=== Begin Enclosure ===

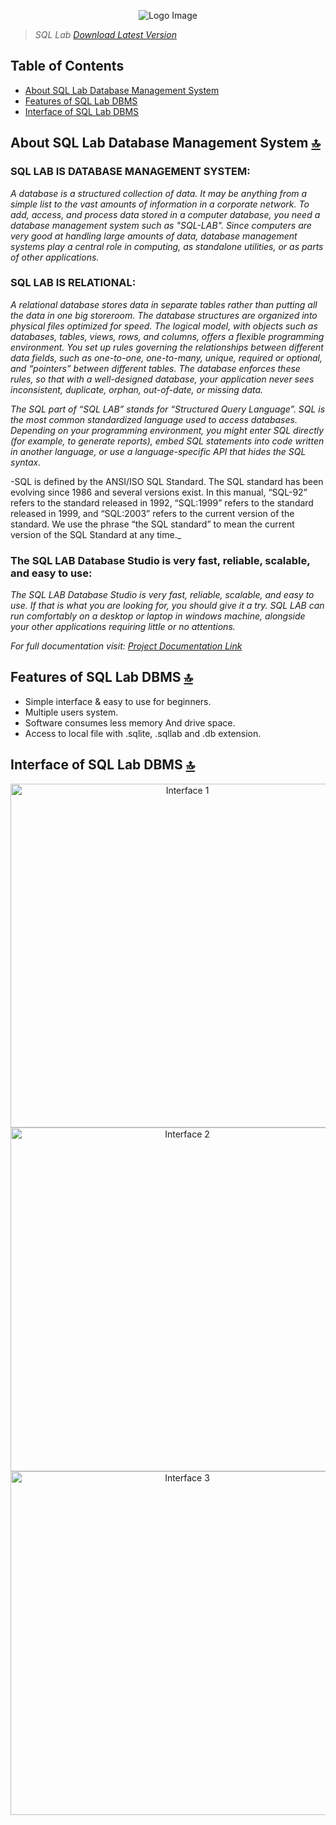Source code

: <p align="center">
  <img alt="Logo Image" src="https://drive.google.com/uc?export=view&id=1_PSM3xvrJbEtejLXNntU6rjZfc6N90oL">
</p>

> _SQL Lab [Download Latest Version](https://drive.google.com/uc?id=1HIQ1_HI73hAjxme_ObqX_q5lkvoIzkXl&export=download)_


## Table of Contents

- [About SQL Lab Database Management System](#about-sql-lab-database-management-system-)
- [Features of SQL Lab DBMS](#features-of-sql-lab-dbms-)
- [Interface of SQL Lab DBMS](#interface-of-sql-lab-dbms-)


## About SQL Lab Database Management System [🔝](#table-of-contents)

### SQL LAB IS DATABASE MANAGEMENT SYSTEM:
_A database is a structured collection of data. It may be anything from a simple list to  the vast amounts of information in a corporate network. To add, access, and process data stored in a computer database, you need a database management system such as "SQL-LAB". Since computers are very good at handling large amounts of data, database management systems play a central role in computing, as standalone utilities, or as parts of other applications._

### SQL LAB IS RELATIONAL:
_A relational database stores data in separate tables rather than putting all the data in one big storeroom. The database structures are organized into physical files optimized for speed. The logical model, with objects such as databases, tables, views, rows, and columns, offers a flexible programming environment. You set up rules governing the relationships between different data fields, such as one-to-one, one-to-many, unique, required or optional, and “pointers” between different tables. The database enforces these rules, so that with a well-designed database, your application never sees inconsistent, duplicate, orphan, out-of-date, or missing data._

_The SQL part of “SQL LAB” stands for “Structured Query Language”. SQL is the most common standardized language used to access databases. Depending on your programming environment, you might enter SQL directly (for example, to generate reports), embed SQL statements into code written in another language, or use a language-specific API that hides the SQL syntax._

-SQL is defined by the ANSI/ISO SQL Standard. The SQL standard has been evolving since 1986 and several versions exist. In this manual, “SQL-92” refers to the standard released in 1992, “SQL:1999” refers to the standard released in 1999, and “SQL:2003” refers to the current version of the standard. We use the phrase “the SQL standard” to mean the current version of the SQL Standard at any time._

### The SQL LAB Database Studio is very fast, reliable, scalable, and easy to use:

_The SQL LAB Database Studio is very fast, reliable, scalable, and easy to use.
If that is what you are looking for, you should give it a try. SQL LAB can run comfortably on a desktop or laptop in windows machine, alongside your other applications requiring little or no attentions._

_For full documentation visit: [Project Documentation Link](https://drive.google.com/file/d/1M8DmHGfpqoI6OPwU83w643PHTI3OTePy/view?usp=sharing)_


## Features of SQL Lab DBMS [🔝](#table-of-contents)

- Simple interface & easy to use for beginners.
- Multiple users system.
- Software consumes less memory And drive space.
- Access to local file with .sqlite, .sqllab and .db extension.


## Interface of SQL Lab DBMS [🔝](#table-of-contents)

<p align="center">
  <img alt="Interface 1" src="https://drive.google.com/uc?export=view&id=1w8rQxIToJb3QAiRA4e3b2I3EDwGzzFTT" width='550px'>
  <img alt="Interface 2" src="https://drive.google.com/uc?export=view&id=1WQnEwXQSJuzjAVnWmbFMyMKqHjNhUkFK" width='550px'>
  <img alt="Interface 3" src="https://drive.google.com/uc?export=view&id=1HhVNLkCfcJ0CO7_8Yn0OE-J4669_Hmsv" width='550px'>
</p>
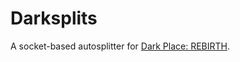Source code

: # Darksplits

A socket-based autosplitter for [Dark Place: REBIRTH](https://github.com/darkplace-dr/DarkPlaceRebirth-Kristal).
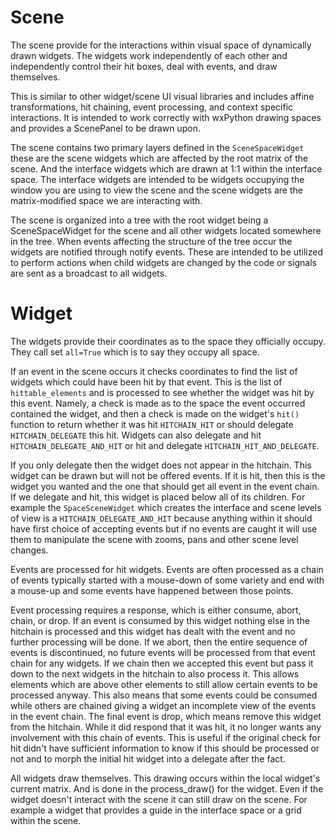 # Scene

The scene provide for the interactions within visual space of dynamically drawn widgets. The widgets work independently of each other and independently control their hit boxes, deal with events, and draw themselves.

This is similar to other widget/scene UI visual libraries and includes affine transformations, hit chaining, event processing, and context specific interactions. It is intended to work correctly with wxPython drawing spaces and provides a ScenePanel to be drawn upon.

The scene contains two primary layers defined in the `SceneSpaceWidget` these are the scene widgets which are affected by the root matrix of the scene. And the interface widgets which are drawn at 1:1 within the interface space. The interface widgets are intended to be widgets occupying the window you are using to view the scene and the scene widgets are the matrix-modified space we are interacting with. 

The scene is organized into a tree with the root widget being a SceneSpaceWidget for the scene and all other widgets located somewhere in the tree. When events affecting the structure of the tree occur the widgets are notified through notify events. These are intended to be utilized to perform actions when child widgets are changed by the code or signals are sent as a broadcast to all widgets.


# Widget

The widgets provide their coordinates as to the space they officially occupy. They call set `all=True` which is to say they occupy all space.

If an event in the scene occurs it checks coordinates to find the list of widgets which could have been hit by that event. This is the list of `hittable_elements`  and is processed to see whether the widget was hit by this event. Namely, a check is made as to the space the event occurred contained the widget, and then a check is made on the widget's `hit()` function to return whether it was hit `HITCHAIN_HIT` or should delegate `HITCHAIN_DELEGATE` this hit. Widgets can also delegate and hit `HITCHAIN_DELEGATE_AND_HIT` or hit and delegate `HITCHAIN_HIT_AND_DELEGATE`.

If you only delegate then the widget does not appear in the hitchain. This widget can be drawn but will not be offered events. If it is hit, then this is the widget you wanted and the one that should get all event in the event chain. If we delegate and hit, this widget is placed below all of its children. For example the `SpaceSceneWidget` which creates the interface and scene levels of view is a `HITCHAIN_DELEGATE_AND_HIT` because anything within it should have first choice of accepting events but if no events are caught it will use them to manipulate the scene with zooms, pans and other scene level changes.

Events are processed for hit widgets. Events are often processed as a chain of events typically started with a mouse-down of some variety and end with a mouse-up and some events have happened between those points.

Event processing  requires a response, which is either consume, abort, chain, or drop. If an event is consumed by this widget nothing else in the hitchain is processed and this widget has dealt with the event and no further processing will be done. If we abort, then the entire sequence of events is discontinued, no future events will be processed from that event chain for any widgets. If we chain then we accepted this event but pass it down to the next widgets in the hitchain to also process it. This allows elements which are above other elements to still allow certain events to be processed anyway. This also means that some events could be consumed while others are chained giving a widget an incomplete view of the events in the event chain. The final event is drop, which means remove this widget from the hitchain. While it did respond that it was hit, it no longer wants any involvement with this chain of events. This is useful if the original check for hit didn't have sufficient information to know if this should be processed or not and to morph the initial hit widget into a delegate after the fact.

All widgets draw themselves. This drawing occurs within the local widget's current matrix. And is done in the process_draw() for the widget. Even if the widget doesn't interact with the scene it can still draw on the scene. For example a widget that provides a guide in the interface space or a grid within the scene.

=== End Enclosure ===

Work to be completed -
Look through the listing above and copy each line with the word "easy" in it.

Solution -
### The SQL LAB Database Studio is very fast, reliable, scalable, and easy to use:
_The SQL LAB Database Studio is very fast, reliable, scalable, and easy to use.
- Simple interface & easy to use for beginners.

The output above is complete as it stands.